RECORDS PROVIDED:
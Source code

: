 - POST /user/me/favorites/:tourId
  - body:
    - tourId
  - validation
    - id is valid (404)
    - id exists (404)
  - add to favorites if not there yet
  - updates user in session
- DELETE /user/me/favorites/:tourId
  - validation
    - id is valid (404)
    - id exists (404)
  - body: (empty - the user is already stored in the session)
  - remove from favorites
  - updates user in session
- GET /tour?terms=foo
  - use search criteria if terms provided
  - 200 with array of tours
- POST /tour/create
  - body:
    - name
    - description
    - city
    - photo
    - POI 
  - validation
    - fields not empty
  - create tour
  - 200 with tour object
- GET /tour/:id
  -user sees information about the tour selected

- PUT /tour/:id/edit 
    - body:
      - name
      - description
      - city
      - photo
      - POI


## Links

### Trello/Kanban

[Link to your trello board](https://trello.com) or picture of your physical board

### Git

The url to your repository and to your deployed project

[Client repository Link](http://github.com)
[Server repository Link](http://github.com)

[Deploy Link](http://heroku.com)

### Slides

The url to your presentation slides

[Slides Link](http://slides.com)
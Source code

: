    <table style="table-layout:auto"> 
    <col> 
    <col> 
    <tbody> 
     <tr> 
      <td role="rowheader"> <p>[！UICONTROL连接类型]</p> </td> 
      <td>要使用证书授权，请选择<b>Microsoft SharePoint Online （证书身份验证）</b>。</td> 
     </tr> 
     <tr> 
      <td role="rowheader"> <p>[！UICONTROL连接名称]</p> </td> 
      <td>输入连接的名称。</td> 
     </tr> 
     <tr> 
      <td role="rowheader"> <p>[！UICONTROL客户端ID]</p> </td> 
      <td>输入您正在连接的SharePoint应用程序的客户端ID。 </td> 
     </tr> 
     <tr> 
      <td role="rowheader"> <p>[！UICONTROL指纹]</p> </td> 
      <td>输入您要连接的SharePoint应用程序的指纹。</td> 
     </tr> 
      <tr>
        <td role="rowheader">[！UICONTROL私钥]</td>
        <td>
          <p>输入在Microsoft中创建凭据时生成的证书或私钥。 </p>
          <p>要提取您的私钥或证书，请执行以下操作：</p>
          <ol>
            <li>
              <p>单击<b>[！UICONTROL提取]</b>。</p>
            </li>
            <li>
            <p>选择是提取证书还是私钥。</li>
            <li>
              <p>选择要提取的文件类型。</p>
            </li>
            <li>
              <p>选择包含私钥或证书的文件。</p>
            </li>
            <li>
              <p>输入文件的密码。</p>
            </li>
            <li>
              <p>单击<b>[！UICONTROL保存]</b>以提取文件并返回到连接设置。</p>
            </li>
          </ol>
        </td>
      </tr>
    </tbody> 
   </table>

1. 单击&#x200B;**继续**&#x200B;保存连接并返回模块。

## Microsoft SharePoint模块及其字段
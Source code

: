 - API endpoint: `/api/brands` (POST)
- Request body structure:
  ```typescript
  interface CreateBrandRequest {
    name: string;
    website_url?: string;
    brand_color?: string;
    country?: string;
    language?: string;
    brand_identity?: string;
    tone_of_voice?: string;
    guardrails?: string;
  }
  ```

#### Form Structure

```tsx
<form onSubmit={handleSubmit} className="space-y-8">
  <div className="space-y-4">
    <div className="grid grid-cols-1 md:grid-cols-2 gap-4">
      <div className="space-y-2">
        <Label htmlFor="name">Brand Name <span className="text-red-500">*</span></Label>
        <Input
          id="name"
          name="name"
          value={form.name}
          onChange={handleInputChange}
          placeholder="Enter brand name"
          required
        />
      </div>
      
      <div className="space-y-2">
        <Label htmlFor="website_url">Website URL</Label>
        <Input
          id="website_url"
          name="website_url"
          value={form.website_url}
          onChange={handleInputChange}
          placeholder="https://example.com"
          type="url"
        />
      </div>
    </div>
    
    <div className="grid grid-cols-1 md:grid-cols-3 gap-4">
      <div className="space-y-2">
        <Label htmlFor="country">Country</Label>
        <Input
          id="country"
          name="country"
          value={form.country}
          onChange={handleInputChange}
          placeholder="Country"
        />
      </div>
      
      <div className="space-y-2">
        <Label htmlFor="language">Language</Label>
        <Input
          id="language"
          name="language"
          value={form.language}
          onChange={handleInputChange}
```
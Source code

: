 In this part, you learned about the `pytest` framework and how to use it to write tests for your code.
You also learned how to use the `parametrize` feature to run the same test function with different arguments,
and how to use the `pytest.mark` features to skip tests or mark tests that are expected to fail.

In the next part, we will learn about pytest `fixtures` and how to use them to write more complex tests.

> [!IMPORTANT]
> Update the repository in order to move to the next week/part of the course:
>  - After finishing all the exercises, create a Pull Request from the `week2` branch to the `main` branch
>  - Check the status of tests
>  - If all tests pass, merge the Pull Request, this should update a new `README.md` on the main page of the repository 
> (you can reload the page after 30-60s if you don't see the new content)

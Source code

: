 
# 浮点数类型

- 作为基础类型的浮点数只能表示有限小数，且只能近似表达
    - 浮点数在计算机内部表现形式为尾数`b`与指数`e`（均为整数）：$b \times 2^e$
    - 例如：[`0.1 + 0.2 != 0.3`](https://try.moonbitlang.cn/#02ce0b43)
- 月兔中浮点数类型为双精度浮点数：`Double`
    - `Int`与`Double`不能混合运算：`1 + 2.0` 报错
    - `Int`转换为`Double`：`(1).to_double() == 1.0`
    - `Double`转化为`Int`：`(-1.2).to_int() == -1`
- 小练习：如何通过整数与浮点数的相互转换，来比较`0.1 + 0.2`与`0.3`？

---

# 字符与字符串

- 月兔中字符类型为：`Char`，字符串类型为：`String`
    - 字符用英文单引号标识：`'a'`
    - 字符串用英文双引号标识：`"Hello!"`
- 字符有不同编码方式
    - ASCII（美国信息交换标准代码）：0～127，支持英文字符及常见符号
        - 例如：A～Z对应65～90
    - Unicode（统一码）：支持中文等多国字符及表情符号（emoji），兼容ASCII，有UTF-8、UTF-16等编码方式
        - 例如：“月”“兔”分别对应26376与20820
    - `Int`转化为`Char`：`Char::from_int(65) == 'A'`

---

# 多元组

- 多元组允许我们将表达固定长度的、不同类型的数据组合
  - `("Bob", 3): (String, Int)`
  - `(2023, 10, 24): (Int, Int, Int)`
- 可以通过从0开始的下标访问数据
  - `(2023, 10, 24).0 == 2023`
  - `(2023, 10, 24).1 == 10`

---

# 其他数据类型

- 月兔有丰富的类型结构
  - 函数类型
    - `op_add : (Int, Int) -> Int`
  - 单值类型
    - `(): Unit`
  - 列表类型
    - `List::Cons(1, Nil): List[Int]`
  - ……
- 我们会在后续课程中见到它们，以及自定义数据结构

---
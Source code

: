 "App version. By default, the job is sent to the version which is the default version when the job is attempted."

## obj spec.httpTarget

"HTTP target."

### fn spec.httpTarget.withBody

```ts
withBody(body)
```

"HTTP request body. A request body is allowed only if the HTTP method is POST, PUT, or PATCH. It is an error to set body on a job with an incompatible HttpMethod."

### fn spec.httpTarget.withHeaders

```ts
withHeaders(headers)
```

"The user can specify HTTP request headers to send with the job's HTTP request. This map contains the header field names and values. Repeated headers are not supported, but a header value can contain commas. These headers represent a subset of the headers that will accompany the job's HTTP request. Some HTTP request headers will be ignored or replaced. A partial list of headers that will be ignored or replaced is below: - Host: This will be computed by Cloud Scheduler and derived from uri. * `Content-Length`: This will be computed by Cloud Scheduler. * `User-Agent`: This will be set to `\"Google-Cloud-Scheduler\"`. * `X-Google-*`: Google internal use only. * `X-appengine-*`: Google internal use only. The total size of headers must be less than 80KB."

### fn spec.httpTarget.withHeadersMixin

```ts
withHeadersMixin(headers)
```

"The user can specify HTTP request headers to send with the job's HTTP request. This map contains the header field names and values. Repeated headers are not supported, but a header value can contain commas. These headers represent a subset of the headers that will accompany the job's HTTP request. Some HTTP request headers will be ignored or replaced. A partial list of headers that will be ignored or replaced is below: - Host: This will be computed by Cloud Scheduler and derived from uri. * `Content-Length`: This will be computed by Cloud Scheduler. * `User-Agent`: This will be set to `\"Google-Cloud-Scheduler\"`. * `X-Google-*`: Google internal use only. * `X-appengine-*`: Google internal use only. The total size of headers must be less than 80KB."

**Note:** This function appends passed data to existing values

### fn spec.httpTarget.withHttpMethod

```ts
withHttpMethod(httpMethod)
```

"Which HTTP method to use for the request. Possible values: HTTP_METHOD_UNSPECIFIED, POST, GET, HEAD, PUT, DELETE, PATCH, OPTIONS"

INSTRUCTIONS FOR THE TASK:
What is needed is an exact copy of the entries from their first line down to the line with "<td>要使用证书授权，请选择<b>Microsoft SharePoint Online", that line included, and nothing beyond it.

WRITTEN REPLY:
Source code

: - POST /user/me/favorites/:tourId
  - body:
    - tourId
  - validation
    - id is valid (404)
    - id exists (404)
  - add to favorites if not there yet
  - updates user in session
- DELETE /user/me/favorites/:tourId
  - validation
    - id is valid (404)
    - id exists (404)
  - body: (empty - the user is already stored in the session)
  - remove from favorites
  - updates user in session
- GET /tour?terms=foo
  - use search criteria if terms provided
  - 200 with array of tours
- POST /tour/create
  - body:
    - name
    - description
    - city
    - photo
    - POI 
  - validation
    - fields not empty
  - create tour
  - 200 with tour object
- GET /tour/:id
  -user sees information about the tour selected

- PUT /tour/:id/edit 
    - body:
      - name
      - description
      - city
      - photo
      - POI


## Links

### Trello/Kanban

[Link to your trello board](https://trello.com) or picture of your physical board

### Git

The url to your repository and to your deployed project

[Client repository Link](http://github.com)
[Server repository Link](http://github.com)

[Deploy Link](http://heroku.com)

### Slides

The url to your presentation slides

[Slides Link](http://slides.com)
Source code

:    <table style="table-layout:auto"> 
    <col> 
    <col> 
    <tbody> 
     <tr> 
      <td role="rowheader"> <p>[！UICONTROL连接类型]</p> </td> 
      <td>要使用证书授权，请选择<b>Microsoft SharePoint Online （证书身份验证）</b>。</td> 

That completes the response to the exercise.